The same Act was again construed in 1908 in Young v. State, 54 Tex. Cr. R. 417, 113 S. W. 277. Notwithstanding certain suggestions in the opinions mentioned the Legislature has not deemed it wise to make any change in the statute, and it has been twice re-enacted in the revisions of 1911 and 1925. Under the circumstances stated we adhere to the rule announced in the cases herein mentioned and which rule has been followed in other cases listed in our original opinion.

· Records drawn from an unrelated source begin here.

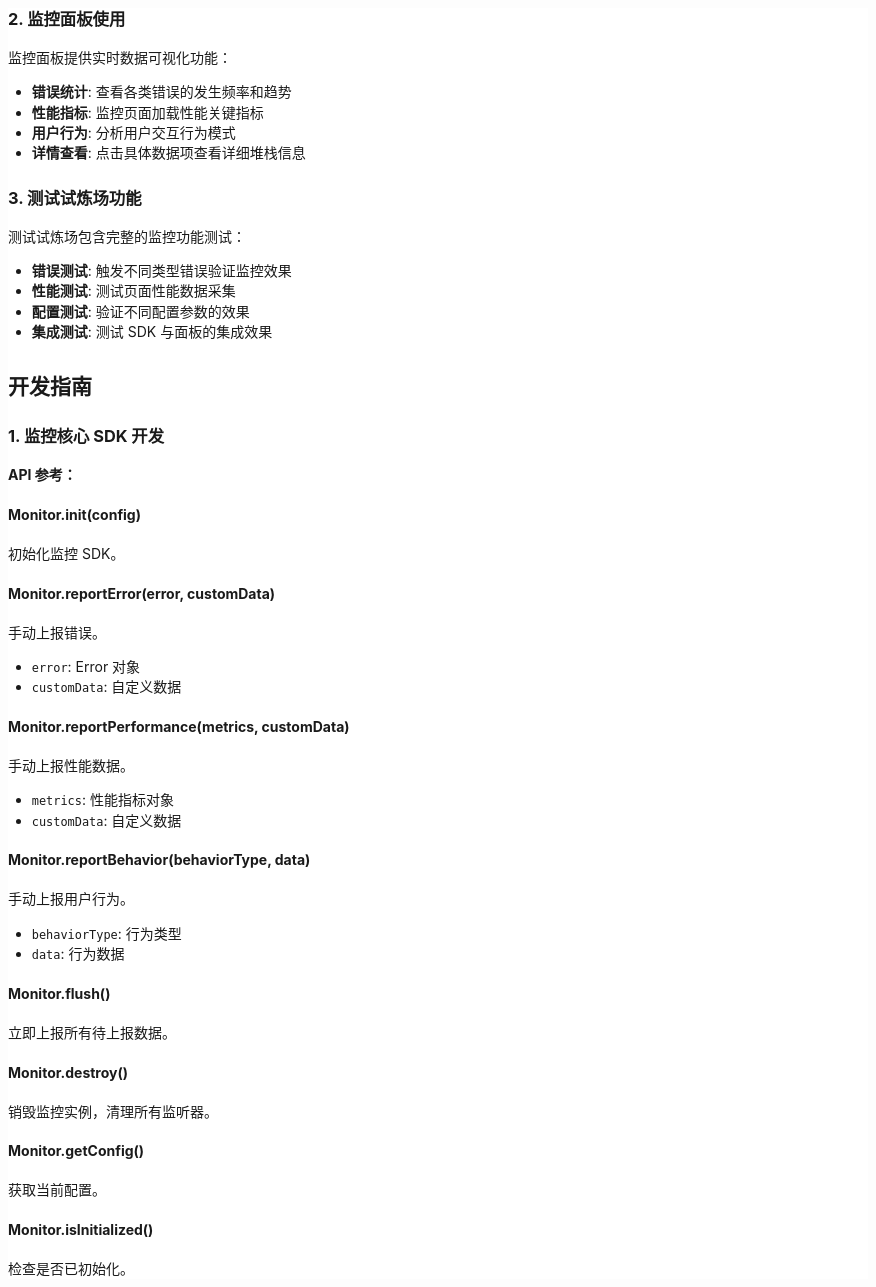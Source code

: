 ### 2. 监控面板使用

监控面板提供实时数据可视化功能：

- **错误统计**: 查看各类错误的发生频率和趋势
- **性能指标**: 监控页面加载性能关键指标
- **用户行为**: 分析用户交互行为模式
- **详情查看**: 点击具体数据项查看详细堆栈信息

### 3. 测试试炼场功能

测试试炼场包含完整的监控功能测试：

- **错误测试**: 触发不同类型错误验证监控效果
- **性能测试**: 测试页面性能数据采集
- **配置测试**: 验证不同配置参数的效果
- **集成测试**: 测试 SDK 与面板的集成效果

## 开发指南

### 1. 监控核心 SDK 开发

**API 参考：**

#### Monitor.init(config)
初始化监控 SDK。

#### Monitor.reportError(error, customData)
手动上报错误。
- `error`: Error 对象
- `customData`: 自定义数据

#### Monitor.reportPerformance(metrics, customData)
手动上报性能数据。
- `metrics`: 性能指标对象
- `customData`: 自定义数据

#### Monitor.reportBehavior(behaviorType, data)
手动上报用户行为。
- `behaviorType`: 行为类型
- `data`: 行为数据

#### Monitor.flush()
立即上报所有待上报数据。

#### Monitor.destroy()
销毁监控实例，清理所有监听器。

#### Monitor.getConfig()
获取当前配置。

#### Monitor.isInitialized()
检查是否已初始化。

The State also urges that the admission of appellant’s confession even though erroneous should not be held reversible under the rule that though evidence be erroneously admitted if the same evidence comes into the case without objection the error will not bring about a reversal. It is the State’s contention that appellant proved by the wife of deceased the same facts which are found in appellant’s confession. The rule invoked by the State has been recognized in many cases, but we are not aware that application thereof has been made where confessions of an accused have been improperly admitted in evidence unless accused himself has become a witness and testified substantially to the same things found in the confession. See Govance v. State, 109 Tex. Cr. R. 47, 2 S. W. (2d) 853; Henderson v. State, 118 Tex. Cr. R. 436, 39 S. W. (2d) 900; Parker v. State, 91 Tex. Cr. R. 68, 238 S. W. 943; Whorton v. State, 69 Tex. Cr. R. 1, 152 S. W. 1082. In view of the statutory limitation and restrictions regarding the admission of confessions in evidence the rule last above stated should not be further extended. The effect of the same evidence from another source upon a jury improperly hearing the recitals in a confession is too speculative to be indulged in. One is an admission against *206interest, the other statements of a witness which may he given weight according to the jury’s appraisement of the witness.
The State's motion for rehearing is overruled.